= Directions =
Leave the pictures aside and give back every entry below word for word.

○ ○ ○

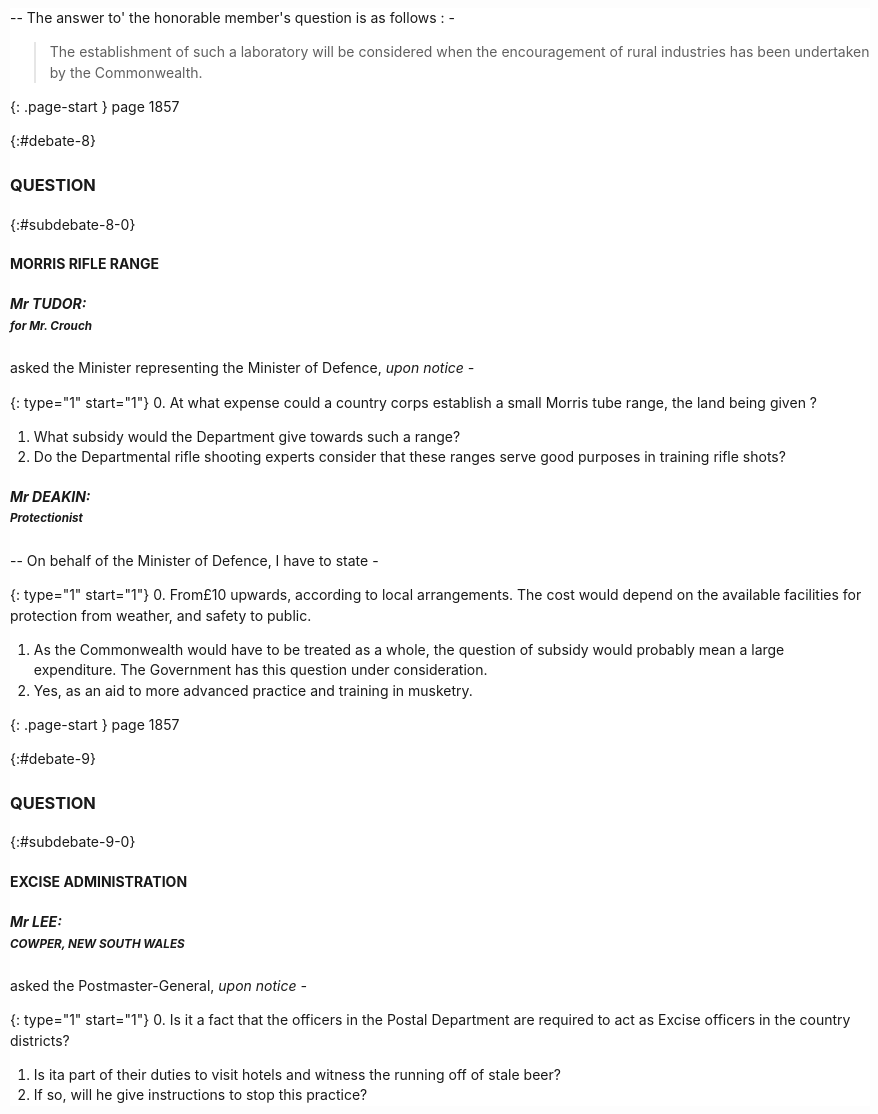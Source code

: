 -- The answer to' the honorable member's question is as follows :  - 

  >The establishment of such a laboratory will be considered when the encouragement of rural industries has been undertaken by the Commonwealth. 

{: .page-start }
page 1857

{:#debate-8}
### QUESTION

{:#subdebate-8-0}
#### MORRIS RIFLE RANGE

##### Mr TUDOR:<br><small class="text-muted">for Mr. Crouch</small>

asked the Minister representing the Minister of Defence,  *upon notice -* 

{: type="1" start="1"}
0. At what expense could a country corps establish a small Morris tube range, the land being given ? 
1. What subsidy would the Department give towards such a range? 
2. Do the Departmental rifle shooting experts consider that these ranges serve good purposes in training rifle shots? 

##### Mr DEAKIN:<br><small class="text-muted">Protectionist</small>

-- On behalf of the Minister of Defence, I have to state - 

{: type="1" start="1"}
0. From£10 upwards, according to local arrangements. The cost would depend on the available facilities for protection from weather, and safety to public. 
1. As the Commonwealth would have to be treated as a whole, the question of subsidy would probably mean a large expenditure. The Government has this question under consideration. 
2. Yes, as an aid to more advanced practice and training in musketry. 

{: .page-start }
page 1857

{:#debate-9}
### QUESTION

{:#subdebate-9-0}
#### EXCISE ADMINISTRATION

##### Mr LEE:<br><small class="text-muted">COWPER, NEW SOUTH WALES</small>

asked the Postmaster-General,  *upon notice -* 

{: type="1" start="1"}
0. Is it a fact that the officers in the Postal Department are required to act as Excise officers in the country districts? 
1. Is ita part of their duties to visit hotels and witness the running off of stale beer? 
2. If so, will he give instructions to stop this practice? 
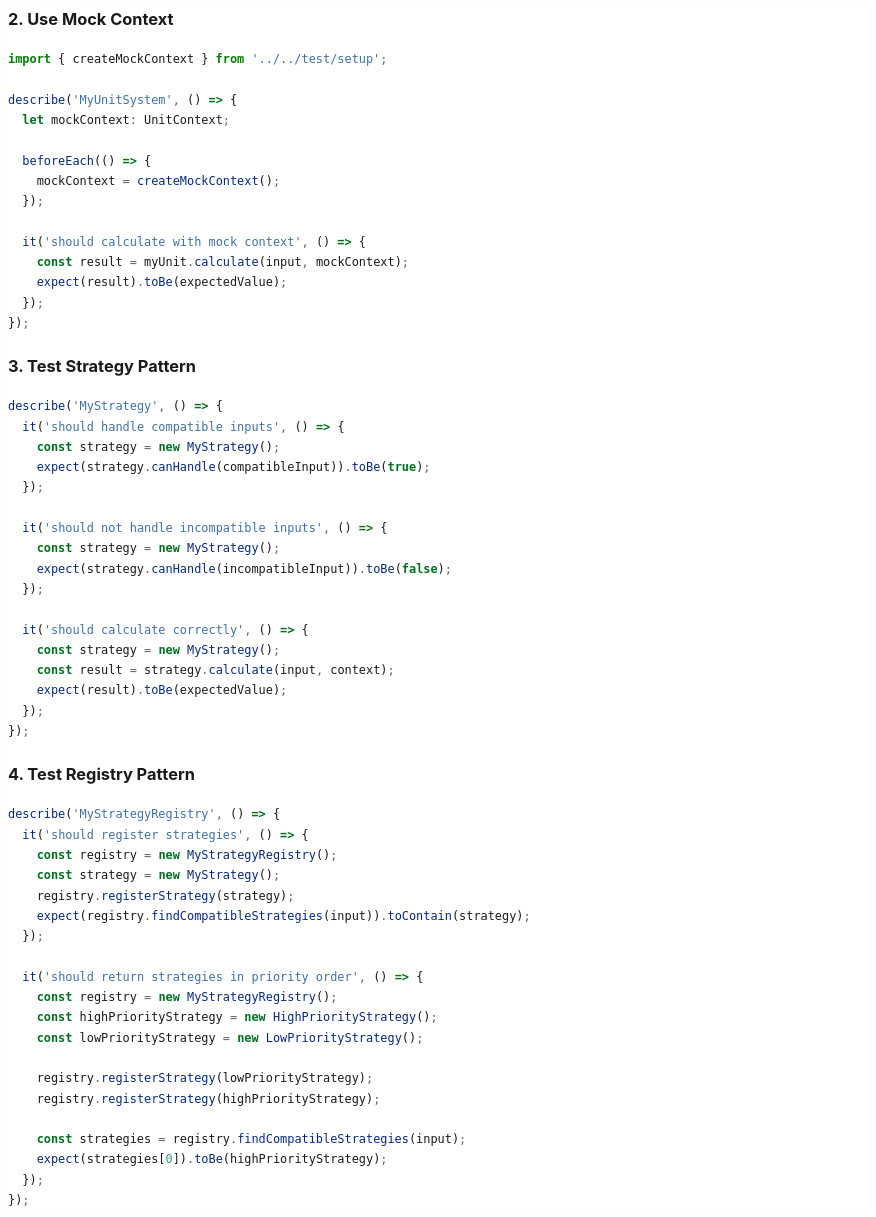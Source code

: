 ### **2. Use Mock Context**
```typescript
import { createMockContext } from '../../test/setup';

describe('MyUnitSystem', () => {
  let mockContext: UnitContext;
  
  beforeEach(() => {
    mockContext = createMockContext();
  });
  
  it('should calculate with mock context', () => {
    const result = myUnit.calculate(input, mockContext);
    expect(result).toBe(expectedValue);
  });
});
```

### **3. Test Strategy Pattern**
```typescript
describe('MyStrategy', () => {
  it('should handle compatible inputs', () => {
    const strategy = new MyStrategy();
    expect(strategy.canHandle(compatibleInput)).toBe(true);
  });
  
  it('should not handle incompatible inputs', () => {
    const strategy = new MyStrategy();
    expect(strategy.canHandle(incompatibleInput)).toBe(false);
  });
  
  it('should calculate correctly', () => {
    const strategy = new MyStrategy();
    const result = strategy.calculate(input, context);
    expect(result).toBe(expectedValue);
  });
});
```

### **4. Test Registry Pattern**
```typescript
describe('MyStrategyRegistry', () => {
  it('should register strategies', () => {
    const registry = new MyStrategyRegistry();
    const strategy = new MyStrategy();
    registry.registerStrategy(strategy);
    expect(registry.findCompatibleStrategies(input)).toContain(strategy);
  });
  
  it('should return strategies in priority order', () => {
    const registry = new MyStrategyRegistry();
    const highPriorityStrategy = new HighPriorityStrategy();
    const lowPriorityStrategy = new LowPriorityStrategy();
    
    registry.registerStrategy(lowPriorityStrategy);
    registry.registerStrategy(highPriorityStrategy);
    
    const strategies = registry.findCompatibleStrategies(input);
    expect(strategies[0]).toBe(highPriorityStrategy);
  });
});
```


  [key: string]: unknown;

○ ○ ○

= Answer to this exercise =
Source code

: -- The answer to' the honorable member's question is as follows :  - 

  >The establishment of such a laboratory will be considered when the encouragement of rural industries has been undertaken by the Commonwealth. 

{: .page-start }
page 1857

{:#debate-8}
### QUESTION

{:#subdebate-8-0}
#### MORRIS RIFLE RANGE

##### Mr TUDOR:<br><small class="text-muted">for Mr. Crouch</small>

asked the Minister representing the Minister of Defence,  *upon notice -* 

{: type="1" start="1"}
0. At what expense could a country corps establish a small Morris tube range, the land being given ? 
1. What subsidy would the Department give towards such a range? 
2. Do the Departmental rifle shooting experts consider that these ranges serve good purposes in training rifle shots? 

##### Mr DEAKIN:<br><small class="text-muted">Protectionist</small>

-- On behalf of the Minister of Defence, I have to state - 

{: type="1" start="1"}
0. From£10 upwards, according to local arrangements. The cost would depend on the available facilities for protection from weather, and safety to public. 
1. As the Commonwealth would have to be treated as a whole, the question of subsidy would probably mean a large expenditure. The Government has this question under consideration. 
2. Yes, as an aid to more advanced practice and training in musketry. 

{: .page-start }
page 1857

{:#debate-9}
### QUESTION

{:#subdebate-9-0}
#### EXCISE ADMINISTRATION

##### Mr LEE:<br><small class="text-muted">COWPER, NEW SOUTH WALES</small>

asked the Postmaster-General,  *upon notice -* 

{: type="1" start="1"}
0. Is it a fact that the officers in the Postal Department are required to act as Excise officers in the country districts? 
1. Is ita part of their duties to visit hotels and witness the running off of stale beer? 
2. If so, will he give instructions to stop this practice? 
Source code

: ### **2. Use Mock Context**
```typescript
import { createMockContext } from '../../test/setup';

describe('MyUnitSystem', () => {
  let mockContext: UnitContext;
  
  beforeEach(() => {
    mockContext = createMockContext();
  });
  
  it('should calculate with mock context', () => {
    const result = myUnit.calculate(input, mockContext);
    expect(result).toBe(expectedValue);
  });
});
```

### **3. Test Strategy Pattern**
```typescript
describe('MyStrategy', () => {
  it('should handle compatible inputs', () => {
    const strategy = new MyStrategy();
    expect(strategy.canHandle(compatibleInput)).toBe(true);
  });
  
  it('should not handle incompatible inputs', () => {
    const strategy = new MyStrategy();
    expect(strategy.canHandle(incompatibleInput)).toBe(false);
  });
  
  it('should calculate correctly', () => {
    const strategy = new MyStrategy();
    const result = strategy.calculate(input, context);
    expect(result).toBe(expectedValue);
  });
});
```

### **4. Test Registry Pattern**
```typescript
describe('MyStrategyRegistry', () => {
  it('should register strategies', () => {
    const registry = new MyStrategyRegistry();
    const strategy = new MyStrategy();
    registry.registerStrategy(strategy);
    expect(registry.findCompatibleStrategies(input)).toContain(strategy);
  });
  
  it('should return strategies in priority order', () => {
    const registry = new MyStrategyRegistry();
    const highPriorityStrategy = new HighPriorityStrategy();
    const lowPriorityStrategy = new LowPriorityStrategy();
    
    registry.registerStrategy(lowPriorityStrategy);
    registry.registerStrategy(highPriorityStrategy);
    
    const strategies = registry.findCompatibleStrategies(input);
    expect(strategies[0]).toBe(highPriorityStrategy);
  });
});
```


  [key: string]: unknown;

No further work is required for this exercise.